### ASSIGNMENT
Please return every line from the entries that has the string "projects" in it.

━━ EXCERPTED DATA

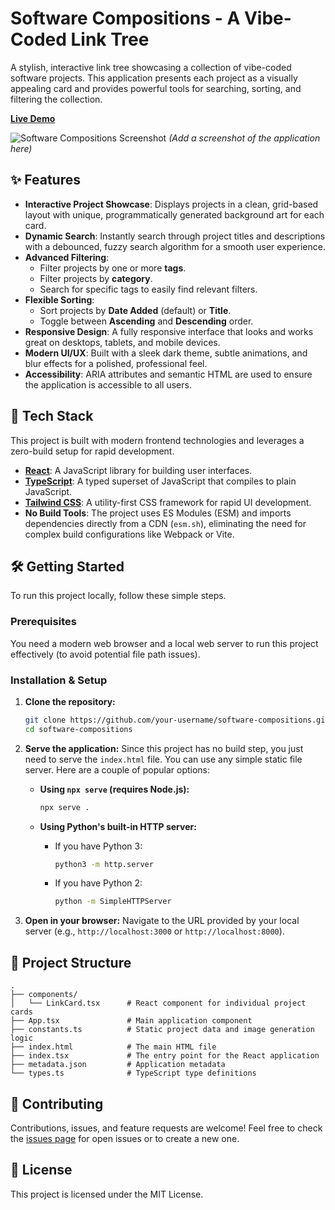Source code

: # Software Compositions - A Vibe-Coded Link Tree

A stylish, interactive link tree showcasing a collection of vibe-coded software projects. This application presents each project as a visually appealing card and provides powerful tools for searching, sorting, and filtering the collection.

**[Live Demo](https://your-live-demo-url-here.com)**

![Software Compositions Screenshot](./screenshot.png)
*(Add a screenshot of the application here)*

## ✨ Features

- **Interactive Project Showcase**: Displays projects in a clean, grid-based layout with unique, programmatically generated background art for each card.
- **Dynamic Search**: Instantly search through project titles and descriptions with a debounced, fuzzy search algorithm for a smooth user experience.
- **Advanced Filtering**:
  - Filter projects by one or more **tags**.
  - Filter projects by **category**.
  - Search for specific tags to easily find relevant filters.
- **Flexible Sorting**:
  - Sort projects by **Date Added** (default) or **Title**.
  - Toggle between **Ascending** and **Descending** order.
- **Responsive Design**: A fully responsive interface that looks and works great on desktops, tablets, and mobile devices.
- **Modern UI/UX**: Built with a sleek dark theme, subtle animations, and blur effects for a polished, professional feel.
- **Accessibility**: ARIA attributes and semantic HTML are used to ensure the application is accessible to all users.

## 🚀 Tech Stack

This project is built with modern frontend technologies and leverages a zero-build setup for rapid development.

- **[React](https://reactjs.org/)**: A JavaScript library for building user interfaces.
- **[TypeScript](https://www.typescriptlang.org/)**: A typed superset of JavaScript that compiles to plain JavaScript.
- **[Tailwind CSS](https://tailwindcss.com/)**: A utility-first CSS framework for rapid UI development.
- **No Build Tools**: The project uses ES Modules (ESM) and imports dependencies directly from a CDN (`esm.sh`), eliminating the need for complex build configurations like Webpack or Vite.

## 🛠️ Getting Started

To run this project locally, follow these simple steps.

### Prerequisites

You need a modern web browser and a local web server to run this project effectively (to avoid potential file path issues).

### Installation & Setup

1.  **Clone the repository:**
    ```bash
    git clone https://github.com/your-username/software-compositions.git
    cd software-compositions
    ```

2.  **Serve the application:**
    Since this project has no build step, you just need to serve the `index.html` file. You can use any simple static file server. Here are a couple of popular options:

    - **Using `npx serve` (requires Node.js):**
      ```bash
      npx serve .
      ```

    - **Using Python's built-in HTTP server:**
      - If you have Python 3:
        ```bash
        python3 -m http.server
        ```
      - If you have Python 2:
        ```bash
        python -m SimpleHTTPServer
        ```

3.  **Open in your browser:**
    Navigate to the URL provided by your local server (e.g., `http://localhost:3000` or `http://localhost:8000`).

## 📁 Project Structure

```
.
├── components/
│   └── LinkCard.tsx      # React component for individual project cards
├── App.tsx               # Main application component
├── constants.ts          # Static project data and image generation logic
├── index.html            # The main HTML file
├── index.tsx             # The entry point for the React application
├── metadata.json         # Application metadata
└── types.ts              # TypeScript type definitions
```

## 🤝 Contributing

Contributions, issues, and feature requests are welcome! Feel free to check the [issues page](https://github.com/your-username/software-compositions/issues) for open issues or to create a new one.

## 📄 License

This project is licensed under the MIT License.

━━━━
━━ EXCERPTED DATA

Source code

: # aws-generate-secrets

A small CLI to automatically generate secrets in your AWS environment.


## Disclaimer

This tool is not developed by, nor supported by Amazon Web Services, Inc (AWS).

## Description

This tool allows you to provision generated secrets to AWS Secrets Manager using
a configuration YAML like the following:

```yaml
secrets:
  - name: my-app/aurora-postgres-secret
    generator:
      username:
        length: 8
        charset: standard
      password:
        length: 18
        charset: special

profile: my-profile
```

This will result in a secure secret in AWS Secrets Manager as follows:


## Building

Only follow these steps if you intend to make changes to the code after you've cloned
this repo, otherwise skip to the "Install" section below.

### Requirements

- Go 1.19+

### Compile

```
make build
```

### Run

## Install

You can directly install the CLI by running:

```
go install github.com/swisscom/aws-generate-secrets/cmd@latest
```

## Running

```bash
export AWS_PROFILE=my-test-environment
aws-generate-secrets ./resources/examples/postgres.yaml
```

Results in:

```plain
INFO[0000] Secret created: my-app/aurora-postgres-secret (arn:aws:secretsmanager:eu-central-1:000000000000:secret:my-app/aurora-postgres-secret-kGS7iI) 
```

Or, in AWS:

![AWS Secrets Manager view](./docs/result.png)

━━━━

### RESULT OF THE TASK
A stylish, interactive link tree showcasing a collection of vibe-coded software projects. This application presents each project as a visually appealing card and provides powerful tools for searching, sorting, and filtering the collection.
- **Interactive Project Showcase**: Displays projects in a clean, grid-based layout with unique, programmatically generated background art for each card.
  - Filter projects by one or more **tags**.
  - Filter projects by **category**.
  - Sort projects by **Date Added** (default) or **Title**.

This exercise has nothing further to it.